Change the blower the old non turbo will work in the steel most of the time but always seems to fail in the cast-iron once it starts the only way to fix it is replace the blower


X2, right on the the money Stoveguy13
 
Thanks for all the Replies.
Got home last Night
 
Thanks for all the replies.
Changing the feed trim had a minor effect on the flame reduction. The stove still overheated.
Round two... I have moved the restrictor plate down to the bottom. I decided to clean the blower and found that the squirrel cage is completely disengaged from the end clip that it spins on (see picture). The cage has a good deal of play. Looks like I will have to order a new blower.

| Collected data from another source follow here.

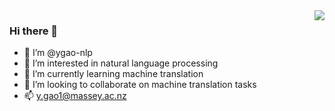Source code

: 
<img align="right" src="https://github-readme-stats.vercel.app/api?username=ygao-nlp&show_icons=true&icon_color=CE1D2D&text_color=718096&bg_color=ffffff&hide_title=true&theme=vue" />

### Hi there 👋
- 👋 I’m @ygao-nlp
- 👀 I’m interested in natural language processing
- 🌱 I’m currently learning machine translation
- 💞️ I’m looking to collaborate on machine translation tasks
- 📫 y.gao1@massey.ac.nz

IMG_20131207_202837_789.jpg
 
thats what happens when they go bad.
 
I pulled the convection fan out and and after further inspection, it looks like the squirrel cage is attached to the motor's yoke by a rubber gasket. The gasket appears to have torn. I suppose the yoke is spinning without the fan or greatly reduced capacity. The replacement fan appears to cost around $260. Is there away to repair the fan? Would epoxy on the gasket work? Budget is a little tight this time of year, would like to find a less expensive alternative.
 
I removed the fan to get a better view. I've attached a photo of the torn rubber gasket/grommet. It appears that adhesive was only placed on the tip of the gasket/grommet to afix it to the yolk. Now that I have unobstructed access, I am going to try to epoxy the rubber together as well as to the yoke. It's worth a try...

IMG_20131208_130914_470.jpg
 
How old is the stove should be covered under warranty
 
two years on the electrical components
 
Jump, have you resolved the issue with your blower? I have the exact same issue and I thought it was the auger motor because the auger was no longer spinning. After replacing the auger motor it still wouldn't spin so I found the high temp reset solution. That got it spinning again but then I heard the dreadful noise coming from the convection blower. It was making a loud scraping noise so I pressed on the black rubber gasket to see if it would help. The squirrel cage rolled right off the track and ended up looking exactly how yours did in the picture above.

My blower is definitely the older version because I purchased the stove in 09/2011, just before the new blowers were rolling out. Looks like my only option is coughing up $260 for a new blower from mountain view.